Goal of the exercise » Write out nothing except the lines running from the one containing "## Contributing" to the last line of the data, exactly as they stand.

Extracted records Block Start

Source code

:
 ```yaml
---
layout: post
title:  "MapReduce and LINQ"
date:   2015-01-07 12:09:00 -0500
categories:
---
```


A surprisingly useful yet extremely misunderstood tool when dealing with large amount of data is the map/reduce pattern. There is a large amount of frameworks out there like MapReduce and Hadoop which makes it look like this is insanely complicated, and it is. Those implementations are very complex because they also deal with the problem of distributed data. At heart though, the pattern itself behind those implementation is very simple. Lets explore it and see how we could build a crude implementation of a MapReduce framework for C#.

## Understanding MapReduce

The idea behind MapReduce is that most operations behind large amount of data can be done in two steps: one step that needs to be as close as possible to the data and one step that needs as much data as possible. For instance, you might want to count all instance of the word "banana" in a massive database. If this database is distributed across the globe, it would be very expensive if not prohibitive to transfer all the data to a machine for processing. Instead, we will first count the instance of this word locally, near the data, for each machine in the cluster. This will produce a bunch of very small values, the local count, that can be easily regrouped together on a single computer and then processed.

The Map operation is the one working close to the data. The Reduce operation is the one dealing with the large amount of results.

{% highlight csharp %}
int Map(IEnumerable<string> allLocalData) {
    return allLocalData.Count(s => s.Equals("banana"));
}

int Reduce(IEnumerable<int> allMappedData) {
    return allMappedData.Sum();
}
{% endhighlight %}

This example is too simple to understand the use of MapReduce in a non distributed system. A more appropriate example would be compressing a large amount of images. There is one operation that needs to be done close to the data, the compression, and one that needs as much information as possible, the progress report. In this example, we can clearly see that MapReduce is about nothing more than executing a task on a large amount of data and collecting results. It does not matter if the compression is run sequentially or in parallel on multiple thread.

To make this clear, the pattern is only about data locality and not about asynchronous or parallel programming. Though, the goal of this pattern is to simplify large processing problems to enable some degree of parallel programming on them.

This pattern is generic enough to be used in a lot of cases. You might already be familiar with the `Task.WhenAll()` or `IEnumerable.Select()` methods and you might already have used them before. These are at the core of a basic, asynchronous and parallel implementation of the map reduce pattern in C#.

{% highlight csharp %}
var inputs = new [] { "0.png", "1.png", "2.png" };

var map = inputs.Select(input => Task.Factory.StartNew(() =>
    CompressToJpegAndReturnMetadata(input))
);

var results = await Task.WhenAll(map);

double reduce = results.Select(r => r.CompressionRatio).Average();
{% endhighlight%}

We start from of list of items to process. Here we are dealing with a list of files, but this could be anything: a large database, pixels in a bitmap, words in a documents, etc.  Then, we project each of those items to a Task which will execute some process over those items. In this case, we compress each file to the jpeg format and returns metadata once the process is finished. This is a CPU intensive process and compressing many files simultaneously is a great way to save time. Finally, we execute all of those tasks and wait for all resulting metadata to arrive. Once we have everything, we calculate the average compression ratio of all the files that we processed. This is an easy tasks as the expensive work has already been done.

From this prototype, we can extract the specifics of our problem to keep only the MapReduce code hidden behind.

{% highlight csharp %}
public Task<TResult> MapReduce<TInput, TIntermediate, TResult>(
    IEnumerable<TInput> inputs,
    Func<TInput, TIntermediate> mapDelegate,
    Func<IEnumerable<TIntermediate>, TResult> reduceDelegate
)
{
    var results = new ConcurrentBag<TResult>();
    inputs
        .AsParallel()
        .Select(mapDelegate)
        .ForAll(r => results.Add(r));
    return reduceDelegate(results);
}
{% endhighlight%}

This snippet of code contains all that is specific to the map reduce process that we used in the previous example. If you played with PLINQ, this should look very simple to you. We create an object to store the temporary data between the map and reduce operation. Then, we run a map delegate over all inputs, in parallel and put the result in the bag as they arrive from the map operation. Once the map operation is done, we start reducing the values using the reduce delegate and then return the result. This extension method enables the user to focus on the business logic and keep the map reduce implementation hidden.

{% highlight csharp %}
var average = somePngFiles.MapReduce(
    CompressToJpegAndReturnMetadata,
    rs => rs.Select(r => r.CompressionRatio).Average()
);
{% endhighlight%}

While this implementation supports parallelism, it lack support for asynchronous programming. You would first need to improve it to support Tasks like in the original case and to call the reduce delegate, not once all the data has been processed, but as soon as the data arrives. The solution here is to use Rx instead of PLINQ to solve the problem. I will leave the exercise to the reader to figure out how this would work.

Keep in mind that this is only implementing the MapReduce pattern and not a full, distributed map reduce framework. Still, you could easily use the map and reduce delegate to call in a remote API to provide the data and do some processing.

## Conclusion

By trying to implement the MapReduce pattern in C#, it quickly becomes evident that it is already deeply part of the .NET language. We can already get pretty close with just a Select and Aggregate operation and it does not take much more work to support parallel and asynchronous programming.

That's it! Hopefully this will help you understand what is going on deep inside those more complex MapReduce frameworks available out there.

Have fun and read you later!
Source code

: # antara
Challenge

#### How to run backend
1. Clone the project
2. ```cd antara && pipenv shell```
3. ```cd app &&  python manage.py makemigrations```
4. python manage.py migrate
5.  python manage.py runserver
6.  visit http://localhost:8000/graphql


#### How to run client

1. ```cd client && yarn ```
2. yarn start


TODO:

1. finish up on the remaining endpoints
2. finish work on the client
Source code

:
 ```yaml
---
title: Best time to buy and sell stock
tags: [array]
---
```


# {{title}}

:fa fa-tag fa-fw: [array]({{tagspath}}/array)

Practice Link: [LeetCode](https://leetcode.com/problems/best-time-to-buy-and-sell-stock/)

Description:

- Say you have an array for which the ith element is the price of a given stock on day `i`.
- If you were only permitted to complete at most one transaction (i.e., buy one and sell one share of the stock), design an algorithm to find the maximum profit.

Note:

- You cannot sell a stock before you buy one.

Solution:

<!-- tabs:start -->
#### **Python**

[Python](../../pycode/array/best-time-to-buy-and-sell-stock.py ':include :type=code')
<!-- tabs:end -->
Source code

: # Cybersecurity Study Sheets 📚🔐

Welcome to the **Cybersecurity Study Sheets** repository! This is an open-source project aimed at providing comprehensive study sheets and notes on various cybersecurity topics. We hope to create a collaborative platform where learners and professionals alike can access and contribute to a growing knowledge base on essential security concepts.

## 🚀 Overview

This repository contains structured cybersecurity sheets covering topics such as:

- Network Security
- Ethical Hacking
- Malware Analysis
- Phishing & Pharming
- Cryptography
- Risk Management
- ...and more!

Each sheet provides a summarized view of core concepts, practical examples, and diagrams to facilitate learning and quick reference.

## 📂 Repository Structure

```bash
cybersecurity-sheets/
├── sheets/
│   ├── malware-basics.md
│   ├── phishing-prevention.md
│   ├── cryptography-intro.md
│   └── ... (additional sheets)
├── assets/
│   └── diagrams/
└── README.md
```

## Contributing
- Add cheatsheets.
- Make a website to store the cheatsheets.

Extracted records Block End

The completed task »
## Contributing
- Add cheatsheets.
- Make a website to store the cheatsheets.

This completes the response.